It is interesting to identify a pathway for CDN evolution since CDNs are still evolving and there are certain requirements that should be met. Here, we propose particular techniques toward improving CDN quality of service and performance. The following ideas serve as a guideline for potential practices that could be integrated into the existing CDN framework.
Exploit Caching under CDNs. Content selection and outsourcing are mostly related to the client-perceived services by a CDN. Since caching over the Web has been a more mature practice (than CDNs), it is interesting to understand if (and how) employing particular caching-related processes on a CDN would result in better performance and content accessing. Considering caching under CDNs is a simple idea since surrogate servers are equipped with caches that can and should be exploited. Some ideas have already been highlighted and in an effort to further develop the initial caching on CDNs points, the following issues appear to be critical.
Web Prefetching: A process of deducing client's future requests for Web objects by moving popular requested objects into the cache prior to an explicit request for them. The potential main advantages of adopting prefetching over a CDN infrastructure include preventing bandwidth underutilization and reducing a significant part of the latency involved. The practice of prefetching in CDNs has been discussed in [12], where the costs and benefits of prefetching in CDNs are highlighted. These results have shown that CDNs can achieve significant benefits at modest costs by focusing on the most popular long-lived objects. More specifically, the long-term prefetching increases disk space costs but it benefits the CDN infrastructure since it improves the hit rate (a variable that actually reflects the users' satisfaction from the system).
Surrogate Server Cache Segmentation. Each cache of a surrogate server may be partitioned logically in several domains to provide more flexible memory management. This practice will be beneficial for reducing the CDN costs since an "intelligent" cache segmentation (a cache may be partitioned on semantic domains that have a specific meaning) on surrogate servers will increase cache hits and reduce accessing costs. The cache segmentation practice in CDNs may be based on the similar practice in conventional Web information management systems, which has been proven to significantly improve performance on the Web [8]. Furthermore, cache segmentation is quite promising for CDNs, since the cache segments may grow and shrink deliberately (according to request streams) and also at each segment a separate replacement policy may be applied.
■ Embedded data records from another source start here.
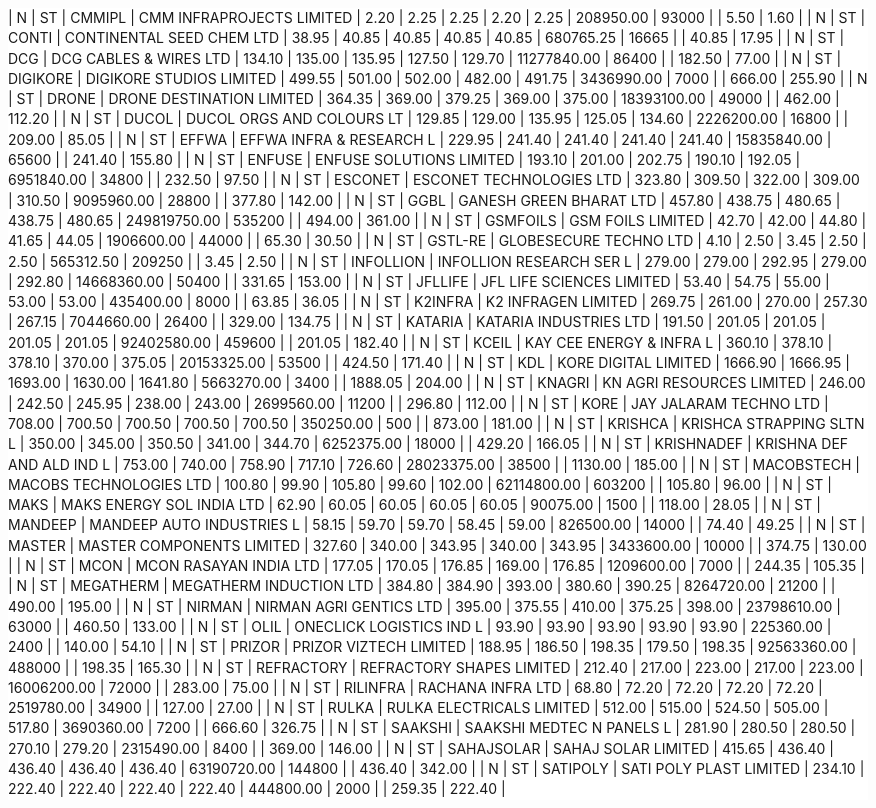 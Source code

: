 | N | ST | CMMIPL | CMM INFRAPROJECTS LIMITED | 2.20 | 2.25 | 2.25 | 2.20 | 2.25 | 208950.00 | 93000 |  | 5.50 | 1.60 |
| N | ST | CONTI | CONTINENTAL SEED CHEM LTD | 38.95 | 40.85 | 40.85 | 40.85 | 40.85 | 680765.25 | 16665 |  | 40.85 | 17.95 |
| N | ST | DCG | DCG CABLES & WIRES LTD | 134.10 | 135.00 | 135.95 | 127.50 | 129.70 | 11277840.00 | 86400 |  | 182.50 | 77.00 |
| N | ST | DIGIKORE | DIGIKORE STUDIOS LIMITED | 499.55 | 501.00 | 502.00 | 482.00 | 491.75 | 3436990.00 | 7000 |  | 666.00 | 255.90 |
| N | ST | DRONE | DRONE DESTINATION LIMITED | 364.35 | 369.00 | 379.25 | 369.00 | 375.00 | 18393100.00 | 49000 |  | 462.00 | 112.20 |
| N | ST | DUCOL | DUCOL ORGS AND COLOURS LT | 129.85 | 129.00 | 135.95 | 125.05 | 134.60 | 2226200.00 | 16800 |  | 209.00 | 85.05 |
| N | ST | EFFWA | EFFWA INFRA & RESEARCH L | 229.95 | 241.40 | 241.40 | 241.40 | 241.40 | 15835840.00 | 65600 |  | 241.40 | 155.80 |
| N | ST | ENFUSE | ENFUSE SOLUTIONS LIMITED | 193.10 | 201.00 | 202.75 | 190.10 | 192.05 | 6951840.00 | 34800 |  | 232.50 | 97.50 |
| N | ST | ESCONET | ESCONET TECHNOLOGIES LTD | 323.80 | 309.50 | 322.00 | 309.00 | 310.50 | 9095960.00 | 28800 |  | 377.80 | 142.00 |
| N | ST | GGBL | GANESH GREEN BHARAT LTD | 457.80 | 438.75 | 480.65 | 438.75 | 480.65 | 249819750.00 | 535200 |  | 494.00 | 361.00 |
| N | ST | GSMFOILS | GSM FOILS LIMITED | 42.70 | 42.00 | 44.80 | 41.65 | 44.05 | 1906600.00 | 44000 |  | 65.30 | 30.50 |
| N | ST | GSTL-RE | GLOBESECURE TECHNO LTD | 4.10 | 2.50 | 3.45 | 2.50 | 2.50 | 565312.50 | 209250 |  | 3.45 | 2.50 |
| N | ST | INFOLLION | INFOLLION RESEARCH SER L | 279.00 | 279.00 | 292.95 | 279.00 | 292.80 | 14668360.00 | 50400 |  | 331.65 | 153.00 |
| N | ST | JFLLIFE | JFL LIFE SCIENCES LIMITED | 53.40 | 54.75 | 55.00 | 53.00 | 53.00 | 435400.00 | 8000 |  | 63.85 | 36.05 |
| N | ST | K2INFRA | K2 INFRAGEN LIMITED | 269.75 | 261.00 | 270.00 | 257.30 | 267.15 | 7044660.00 | 26400 |  | 329.00 | 134.75 |
| N | ST | KATARIA | KATARIA INDUSTRIES LTD | 191.50 | 201.05 | 201.05 | 201.05 | 201.05 | 92402580.00 | 459600 |  | 201.05 | 182.40 |
| N | ST | KCEIL | KAY CEE ENERGY & INFRA L | 360.10 | 378.10 | 378.10 | 370.00 | 375.05 | 20153325.00 | 53500 |  | 424.50 | 171.40 |
| N | ST | KDL | KORE DIGITAL LIMITED | 1666.90 | 1666.95 | 1693.00 | 1630.00 | 1641.80 | 5663270.00 | 3400 |  | 1888.05 | 204.00 |
| N | ST | KNAGRI | KN AGRI RESOURCES LIMITED | 246.00 | 242.50 | 245.95 | 238.00 | 243.00 | 2699560.00 | 11200 |  | 296.80 | 112.00 |
| N | ST | KORE | JAY JALARAM TECHNO LTD | 708.00 | 700.50 | 700.50 | 700.50 | 700.50 | 350250.00 | 500 |  | 873.00 | 181.00 |
| N | ST | KRISHCA | KRISHCA STRAPPING SLTN L | 350.00 | 345.00 | 350.50 | 341.00 | 344.70 | 6252375.00 | 18000 |  | 429.20 | 166.05 |
| N | ST | KRISHNADEF | KRISHNA DEF AND ALD IND L | 753.00 | 740.00 | 758.90 | 717.10 | 726.60 | 28023375.00 | 38500 |  | 1130.00 | 185.00 |
| N | ST | MACOBSTECH | MACOBS TECHNOLOGIES LTD | 100.80 | 99.90 | 105.80 | 99.60 | 102.00 | 62114800.00 | 603200 |  | 105.80 | 96.00 |
| N | ST | MAKS | MAKS ENERGY SOL INDIA LTD | 62.90 | 60.05 | 60.05 | 60.05 | 60.05 | 90075.00 | 1500 |  | 118.00 | 28.05 |
| N | ST | MANDEEP | MANDEEP AUTO INDUSTRIES L | 58.15 | 59.70 | 59.70 | 58.45 | 59.00 | 826500.00 | 14000 |  | 74.40 | 49.25 |
| N | ST | MASTER | MASTER COMPONENTS LIMITED | 327.60 | 340.00 | 343.95 | 340.00 | 343.95 | 3433600.00 | 10000 |  | 374.75 | 130.00 |
| N | ST | MCON | MCON RASAYAN INDIA LTD | 177.05 | 170.05 | 176.85 | 169.00 | 176.85 | 1209600.00 | 7000 |  | 244.35 | 105.35 |
| N | ST | MEGATHERM | MEGATHERM INDUCTION LTD | 384.80 | 384.90 | 393.00 | 380.60 | 390.25 | 8264720.00 | 21200 |  | 490.00 | 195.00 |
| N | ST | NIRMAN | NIRMAN AGRI GENTICS LTD | 395.00 | 375.55 | 410.00 | 375.25 | 398.00 | 23798610.00 | 63000 |  | 460.50 | 133.00 |
| N | ST | OLIL | ONECLICK LOGISTICS IND L | 93.90 | 93.90 | 93.90 | 93.90 | 93.90 | 225360.00 | 2400 |  | 140.00 | 54.10 |
| N | ST | PRIZOR | PRIZOR VIZTECH LIMITED | 188.95 | 186.50 | 198.35 | 179.50 | 198.35 | 92563360.00 | 488000 |  | 198.35 | 165.30 |
| N | ST | REFRACTORY | REFRACTORY SHAPES LIMITED | 212.40 | 217.00 | 223.00 | 217.00 | 223.00 | 16006200.00 | 72000 |  | 283.00 | 75.00 |
| N | ST | RILINFRA | RACHANA INFRA LTD | 68.80 | 72.20 | 72.20 | 72.20 | 72.20 | 2519780.00 | 34900 |  | 127.00 | 27.00 |
| N | ST | RULKA | RULKA ELECTRICALS LIMITED | 512.00 | 515.00 | 524.50 | 505.00 | 517.80 | 3690360.00 | 7200 |  | 666.60 | 326.75 |
| N | ST | SAAKSHI | SAAKSHI MEDTEC N PANELS L | 281.90 | 280.50 | 280.50 | 270.10 | 279.20 | 2315490.00 | 8400 |  | 369.00 | 146.00 |
| N | ST | SAHAJSOLAR | SAHAJ SOLAR LIMITED | 415.65 | 436.40 | 436.40 | 436.40 | 436.40 | 63190720.00 | 144800 |  | 436.40 | 342.00 |
| N | ST | SATIPOLY | SATI POLY PLAST LIMITED | 234.10 | 222.40 | 222.40 | 222.40 | 222.40 | 444800.00 | 2000 |  | 259.35 | 222.40 |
Meet CDN User Preferences. Meeting the user preferences is crucial for CDNs and an initial practice is to consider content personalization: adopt a content management task by which the content is personalized to meet the specific needs of each individual user (or group of users). Such a practice in CDNs may be inspired by the Web personalization system presented in [9], where the user preferences were automatically learned from Web usage data by using data mining techniques.
Some indicative objectives of content personalization over CDNs are highlighted next:
Employing Data Mining over CDNs. Data mining techniques seem to offer an effective benefit for CDNs, since CDNs manage large collections of data over highly distributed infrastructures. In this context, data mining practices have been related to CDNs in [1], and these practices could provide effective ways of dealing with the difficulties (such as traffic, billing) of large-scale data management involved over a CDN. Therefore, CDN developers and customers may exploit data mining solutions in order to improve CDN pricing, topology, and content outsourcing.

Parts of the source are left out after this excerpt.